- Task objective -
Count each line below that has the word "with" in it, and give only the total.

- Data for processing -
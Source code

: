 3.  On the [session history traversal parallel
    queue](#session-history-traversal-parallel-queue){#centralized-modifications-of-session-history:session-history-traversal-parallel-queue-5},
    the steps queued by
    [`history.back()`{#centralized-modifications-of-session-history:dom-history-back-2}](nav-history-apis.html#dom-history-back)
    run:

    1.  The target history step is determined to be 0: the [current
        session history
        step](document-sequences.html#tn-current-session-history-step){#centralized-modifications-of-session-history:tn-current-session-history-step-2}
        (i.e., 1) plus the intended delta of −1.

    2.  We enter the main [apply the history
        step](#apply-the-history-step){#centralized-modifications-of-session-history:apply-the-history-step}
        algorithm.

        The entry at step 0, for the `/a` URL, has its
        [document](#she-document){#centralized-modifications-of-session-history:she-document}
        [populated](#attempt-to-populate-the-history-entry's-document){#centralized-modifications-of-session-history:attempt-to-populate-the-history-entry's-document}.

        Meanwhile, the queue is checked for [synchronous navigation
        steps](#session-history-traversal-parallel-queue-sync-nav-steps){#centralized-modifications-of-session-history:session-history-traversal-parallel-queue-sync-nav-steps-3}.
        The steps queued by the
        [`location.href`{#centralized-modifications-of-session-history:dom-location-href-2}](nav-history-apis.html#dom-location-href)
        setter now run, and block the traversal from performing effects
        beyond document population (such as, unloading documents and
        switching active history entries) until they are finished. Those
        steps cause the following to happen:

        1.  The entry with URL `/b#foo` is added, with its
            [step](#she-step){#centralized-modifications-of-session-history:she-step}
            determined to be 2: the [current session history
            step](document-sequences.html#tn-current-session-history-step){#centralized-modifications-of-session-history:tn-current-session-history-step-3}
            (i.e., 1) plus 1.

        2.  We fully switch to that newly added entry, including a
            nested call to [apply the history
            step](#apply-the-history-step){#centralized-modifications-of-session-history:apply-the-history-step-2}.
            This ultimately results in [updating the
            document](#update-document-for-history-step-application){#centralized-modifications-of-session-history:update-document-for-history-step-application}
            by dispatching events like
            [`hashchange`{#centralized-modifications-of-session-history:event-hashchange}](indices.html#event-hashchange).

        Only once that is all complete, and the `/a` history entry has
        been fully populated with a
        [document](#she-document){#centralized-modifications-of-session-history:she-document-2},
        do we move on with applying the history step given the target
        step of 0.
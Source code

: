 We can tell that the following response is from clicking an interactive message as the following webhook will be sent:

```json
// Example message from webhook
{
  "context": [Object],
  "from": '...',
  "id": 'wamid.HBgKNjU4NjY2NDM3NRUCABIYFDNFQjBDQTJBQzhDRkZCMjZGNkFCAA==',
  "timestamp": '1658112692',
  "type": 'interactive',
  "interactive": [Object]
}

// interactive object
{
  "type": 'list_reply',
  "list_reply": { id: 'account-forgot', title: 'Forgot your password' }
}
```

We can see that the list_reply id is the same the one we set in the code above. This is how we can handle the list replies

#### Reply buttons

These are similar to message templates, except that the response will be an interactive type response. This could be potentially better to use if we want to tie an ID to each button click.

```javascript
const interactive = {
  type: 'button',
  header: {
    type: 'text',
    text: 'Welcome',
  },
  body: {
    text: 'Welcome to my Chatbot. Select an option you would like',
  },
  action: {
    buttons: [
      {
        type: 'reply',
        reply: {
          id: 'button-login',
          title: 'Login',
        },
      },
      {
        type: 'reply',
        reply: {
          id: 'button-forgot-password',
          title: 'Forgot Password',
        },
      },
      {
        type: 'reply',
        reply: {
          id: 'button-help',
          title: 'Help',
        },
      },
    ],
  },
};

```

- Result of this exercise -
3